Once going again, we walked right on the shore for a bit before turning back inland.
We talked to a father and son taking a break that were planning to climb the peak you’ve seen in the last couple pics, Sheridan Peak. They let us know we’d be seeing even more geothermal thingamabobs over the next few miles and sure enough, we did…
At one point, we stopped to fill up water and filter. Turns out, it was hot! Like 90-95 degrees I’d guess. Could’ve used it for the tea I’ve been carrying since New Mexico.
Speaking of New Mexico… we had a hiker come by at the creek who I’d met in New Mexico, Little Skittles. And, she was finishing today! She’d done half last year and this was her last day to connect it all together. We gave some congratulations and wished her well as a mosquito flew into her mouth. Other than that unpleasant experience, not a bad spot to finish a CDT expedition 🙂
The middle part of the day wasn’t all that dramatically spectacular. It wasn’t what I’d expected really. I was thinking I’d see big wide open meadows and boardwalks and people, but not so much. That’s what I remember as a kid when my family did a super duper road trip here, but must have been in a more populated part of the park. Today felt pretty dang remote even at the trailhead we crossed through, we talked to one person there. The midday hike was a lot of green tunnel forest. Still quite nice though and really nice trail for the most part.
Around 3:00pm, we made it to the eastern shore of Shoshone Lake. We’d been pushing it hard and were enjoying the nice lava stone beach, filtering water and such, when I had a thought… It’s hot, there’s a big giant lake in front of me, I’m going in. Didn’t even tell Snickers and Cheer, just off with the shirt, quick check that the pockets were empty, and started wading out. It was cold, but not super cold. Last minute, before my dive I remembered the glasses (almost pulled another Stevie Wonder move!) and held them up as I went under. Very refreshing! And after putting my glasses on the shore, I went back for another round, this time running and jumping in. The others even decided to go to, so it was a trio of barking dogs swim. Good fun and we were all rejuvenated for the end of the day. For a while at least.
My new to me super hiker thrift shirt shows stains a little more than my old classic blue. The shirt, the long hair, beard, worn look… I’m feel I’m really pulling of the thru-hiker look nowadays.
Next up was crossing the lake at the spot where it turns into a river. It was deep, but slow, and we had fun with the crossing having already just been swimming.
We went up and got some awesome views of the lake down below. Then, it was into the forest for about 8 miles til we popped out near our camp at the western shore of the lake (yeah, it’s a big one). More forest views…

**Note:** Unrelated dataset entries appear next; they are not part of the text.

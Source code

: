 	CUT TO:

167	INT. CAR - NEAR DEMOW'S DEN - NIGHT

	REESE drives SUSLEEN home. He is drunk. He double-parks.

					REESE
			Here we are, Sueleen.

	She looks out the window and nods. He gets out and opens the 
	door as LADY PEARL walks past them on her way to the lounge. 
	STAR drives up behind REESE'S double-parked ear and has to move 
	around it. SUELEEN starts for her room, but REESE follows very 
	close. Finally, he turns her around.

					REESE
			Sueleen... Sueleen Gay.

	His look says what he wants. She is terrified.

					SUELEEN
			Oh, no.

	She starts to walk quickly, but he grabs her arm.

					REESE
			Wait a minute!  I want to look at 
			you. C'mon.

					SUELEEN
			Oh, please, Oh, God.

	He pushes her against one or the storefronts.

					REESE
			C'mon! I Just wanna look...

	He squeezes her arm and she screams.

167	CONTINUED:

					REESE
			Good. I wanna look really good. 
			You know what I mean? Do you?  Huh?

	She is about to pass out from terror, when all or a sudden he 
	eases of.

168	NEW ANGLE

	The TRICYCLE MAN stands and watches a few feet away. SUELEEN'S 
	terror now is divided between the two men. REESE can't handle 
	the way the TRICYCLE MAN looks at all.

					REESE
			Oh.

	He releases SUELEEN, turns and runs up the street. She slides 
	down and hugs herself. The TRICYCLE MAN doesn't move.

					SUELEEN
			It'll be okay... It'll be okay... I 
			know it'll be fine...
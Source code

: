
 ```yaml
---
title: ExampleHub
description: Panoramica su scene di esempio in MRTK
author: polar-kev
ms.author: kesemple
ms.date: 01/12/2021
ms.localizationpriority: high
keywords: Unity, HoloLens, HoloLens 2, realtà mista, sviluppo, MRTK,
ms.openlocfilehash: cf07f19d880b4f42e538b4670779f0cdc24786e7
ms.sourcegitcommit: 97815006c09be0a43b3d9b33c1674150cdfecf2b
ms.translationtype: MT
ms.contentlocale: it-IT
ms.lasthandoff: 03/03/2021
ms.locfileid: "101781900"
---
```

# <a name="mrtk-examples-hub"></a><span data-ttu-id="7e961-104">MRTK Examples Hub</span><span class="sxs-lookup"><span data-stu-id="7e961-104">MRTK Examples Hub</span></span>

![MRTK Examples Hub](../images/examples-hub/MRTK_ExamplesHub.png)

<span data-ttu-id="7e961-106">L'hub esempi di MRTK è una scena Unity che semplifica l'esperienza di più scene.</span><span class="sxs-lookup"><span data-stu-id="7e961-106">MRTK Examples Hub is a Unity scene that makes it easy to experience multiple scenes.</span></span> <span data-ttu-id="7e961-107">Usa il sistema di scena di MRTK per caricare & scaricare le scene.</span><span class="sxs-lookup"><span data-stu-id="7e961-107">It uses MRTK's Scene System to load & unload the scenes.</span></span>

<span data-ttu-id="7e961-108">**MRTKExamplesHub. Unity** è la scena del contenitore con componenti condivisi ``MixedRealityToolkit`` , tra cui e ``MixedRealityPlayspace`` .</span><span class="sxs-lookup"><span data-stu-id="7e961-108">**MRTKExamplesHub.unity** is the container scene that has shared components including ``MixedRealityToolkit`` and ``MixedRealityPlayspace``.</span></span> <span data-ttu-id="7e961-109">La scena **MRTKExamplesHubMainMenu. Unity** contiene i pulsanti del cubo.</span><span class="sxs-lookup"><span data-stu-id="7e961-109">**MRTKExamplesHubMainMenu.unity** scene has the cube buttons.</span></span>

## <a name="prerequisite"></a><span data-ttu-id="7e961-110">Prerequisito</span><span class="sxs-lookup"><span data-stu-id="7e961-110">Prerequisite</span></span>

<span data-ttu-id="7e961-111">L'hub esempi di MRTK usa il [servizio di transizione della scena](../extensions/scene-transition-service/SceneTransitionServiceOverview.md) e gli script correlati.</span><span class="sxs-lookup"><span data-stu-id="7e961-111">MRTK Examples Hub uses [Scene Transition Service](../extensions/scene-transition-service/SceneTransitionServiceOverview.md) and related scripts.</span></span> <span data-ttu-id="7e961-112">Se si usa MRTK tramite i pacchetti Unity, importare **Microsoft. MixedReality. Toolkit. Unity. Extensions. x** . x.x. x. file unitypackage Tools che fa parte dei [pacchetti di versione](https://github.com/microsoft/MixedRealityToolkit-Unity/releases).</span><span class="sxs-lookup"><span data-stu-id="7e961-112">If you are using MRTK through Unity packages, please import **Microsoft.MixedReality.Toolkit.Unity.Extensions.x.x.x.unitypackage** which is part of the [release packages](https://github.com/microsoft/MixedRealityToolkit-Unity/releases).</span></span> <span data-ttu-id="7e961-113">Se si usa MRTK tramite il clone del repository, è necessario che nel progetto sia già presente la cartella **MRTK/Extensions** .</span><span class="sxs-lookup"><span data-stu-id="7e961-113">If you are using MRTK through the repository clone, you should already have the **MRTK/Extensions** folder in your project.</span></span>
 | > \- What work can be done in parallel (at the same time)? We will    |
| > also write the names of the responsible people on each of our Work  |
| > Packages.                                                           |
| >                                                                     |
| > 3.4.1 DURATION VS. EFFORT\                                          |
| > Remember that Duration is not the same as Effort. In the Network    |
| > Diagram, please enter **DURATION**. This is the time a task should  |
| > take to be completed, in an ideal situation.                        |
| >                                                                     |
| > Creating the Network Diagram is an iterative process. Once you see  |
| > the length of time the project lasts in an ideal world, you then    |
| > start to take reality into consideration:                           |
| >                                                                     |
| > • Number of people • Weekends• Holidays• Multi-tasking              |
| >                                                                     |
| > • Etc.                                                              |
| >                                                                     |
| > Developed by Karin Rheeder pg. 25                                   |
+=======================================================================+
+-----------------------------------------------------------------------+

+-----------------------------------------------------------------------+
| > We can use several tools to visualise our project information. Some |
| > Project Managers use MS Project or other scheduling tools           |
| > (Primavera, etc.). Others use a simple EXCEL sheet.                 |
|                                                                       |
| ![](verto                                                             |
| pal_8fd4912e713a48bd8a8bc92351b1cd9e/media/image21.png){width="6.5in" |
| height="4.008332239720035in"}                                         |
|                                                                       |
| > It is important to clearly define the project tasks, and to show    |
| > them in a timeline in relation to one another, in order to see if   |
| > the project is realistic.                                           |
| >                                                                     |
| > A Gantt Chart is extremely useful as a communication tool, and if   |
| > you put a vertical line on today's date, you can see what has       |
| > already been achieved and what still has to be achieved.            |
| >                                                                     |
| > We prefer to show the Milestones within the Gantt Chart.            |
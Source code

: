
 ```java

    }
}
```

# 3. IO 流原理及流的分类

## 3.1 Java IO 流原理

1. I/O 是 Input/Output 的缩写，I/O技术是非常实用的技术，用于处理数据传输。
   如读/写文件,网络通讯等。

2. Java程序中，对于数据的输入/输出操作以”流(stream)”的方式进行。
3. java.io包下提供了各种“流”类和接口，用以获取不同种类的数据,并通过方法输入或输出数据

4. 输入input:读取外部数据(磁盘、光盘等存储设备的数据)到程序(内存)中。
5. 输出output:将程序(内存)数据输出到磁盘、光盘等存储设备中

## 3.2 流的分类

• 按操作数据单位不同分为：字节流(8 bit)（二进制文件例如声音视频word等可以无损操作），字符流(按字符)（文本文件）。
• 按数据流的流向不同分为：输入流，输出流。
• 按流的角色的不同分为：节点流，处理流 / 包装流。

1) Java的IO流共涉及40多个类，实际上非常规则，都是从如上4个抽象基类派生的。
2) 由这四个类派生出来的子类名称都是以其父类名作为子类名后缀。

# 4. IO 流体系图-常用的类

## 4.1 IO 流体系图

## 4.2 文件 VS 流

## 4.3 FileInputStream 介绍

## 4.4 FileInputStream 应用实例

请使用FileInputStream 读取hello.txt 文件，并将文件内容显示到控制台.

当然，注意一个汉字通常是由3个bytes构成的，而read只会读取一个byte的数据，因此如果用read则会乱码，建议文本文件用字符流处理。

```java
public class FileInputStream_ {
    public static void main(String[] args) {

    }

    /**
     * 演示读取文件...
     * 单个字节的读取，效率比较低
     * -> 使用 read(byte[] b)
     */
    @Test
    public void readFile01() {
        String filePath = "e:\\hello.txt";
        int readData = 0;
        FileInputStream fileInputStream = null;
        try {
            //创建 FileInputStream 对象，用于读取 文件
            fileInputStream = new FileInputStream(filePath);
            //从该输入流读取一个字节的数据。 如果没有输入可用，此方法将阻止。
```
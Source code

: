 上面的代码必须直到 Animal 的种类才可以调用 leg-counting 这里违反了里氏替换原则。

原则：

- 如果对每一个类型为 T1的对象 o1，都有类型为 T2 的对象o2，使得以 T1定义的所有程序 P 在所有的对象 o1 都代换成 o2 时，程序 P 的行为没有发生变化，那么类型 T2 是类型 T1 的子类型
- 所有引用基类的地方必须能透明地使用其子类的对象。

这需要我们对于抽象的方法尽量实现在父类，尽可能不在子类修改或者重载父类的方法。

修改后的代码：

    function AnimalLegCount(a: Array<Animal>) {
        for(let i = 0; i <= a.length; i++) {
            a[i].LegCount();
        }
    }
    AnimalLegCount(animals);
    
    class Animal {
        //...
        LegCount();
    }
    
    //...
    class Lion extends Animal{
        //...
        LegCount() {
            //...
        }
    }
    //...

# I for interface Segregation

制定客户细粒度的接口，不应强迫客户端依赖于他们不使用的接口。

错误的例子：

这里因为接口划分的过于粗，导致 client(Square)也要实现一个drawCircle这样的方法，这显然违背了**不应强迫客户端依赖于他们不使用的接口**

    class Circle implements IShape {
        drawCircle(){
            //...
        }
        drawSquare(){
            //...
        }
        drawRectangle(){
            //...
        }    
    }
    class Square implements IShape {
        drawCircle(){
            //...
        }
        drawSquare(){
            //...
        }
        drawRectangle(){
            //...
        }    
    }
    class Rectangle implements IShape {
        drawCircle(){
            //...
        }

About a mile before camp, we were trekking along, feeling real tired and ready for camp. I was up front crossing a creek when I hear something in the woods off to my left. It sounded like a bear noise to me. Not a roar, but something similar maybe. Short. And then a sort of sniff and the movement of what sounded like something big. This all happened in about a second and I had some instincts kick in. I said out load, “Hey Bear” and am happy to report my hands went straight to the bear spray strapped to my chest. Snickers could tell my “Hey Bear” wasn’t one of our usual ones that we do and after seeing me looking to the left, got out his spray too. Then Cheer followed suit. Safety’s off, we were ready. It sort of felt like we were in Ghostbusters… “Don’t cross the streams.”
Snickers hadn’t heard the noise because his bell is so loud, but Cheer did. I looked around where I thought I heard it and thought I saw a bear head. The plan we’d made ahead of time was for the lead person, me, to spray first if it charged close enough to us. That way we wouldn’t all use our spray at once. Thankfully, it didn’t come to that and we were able to just keep going down the trail while simultaneously checking it wasn’t coming at us and keeping our spray at the ready.
So yeah. That was pretty intense. Afterwards, I was doubting myself what I’d heard and what I thought seen. The only thing making me think it was indeed a bear was that this hasn’t happened once before and my instincts kicked in so suddenly. Who knows.
Well, we had a mile left and our once wonderfully nice trail deteriorated into sketchy steep down slope with loose gravel and cobbkes. The mosquitos were hell. Basically a rough go. But then we popped out to the lake and everything seemed brighter.
Got the full rain suit on and head net to protect and then made it the last bit to camp.
We were just off shore from Shoshone Lake and it was a beaut. We got set up and had our dinner out along the shore. The mosquitos were targeting me personally as opposed to Cheer who they normally prefer. We persevered though and even returned to the lake after hanging our food bags to watch some color show up in the sky. A few ominous clouds, but we were just happy to be in camp in beautiful Yellowstone National Park having hiked a freaking marathon today. Woohoo!
Timed photo fail after I fell down and simultaneously scratched my mosquito bitten hand…
Podcast of the Day
“How I Built This with Guy Raz – Planet: Will Marshall and Robbie Schingler”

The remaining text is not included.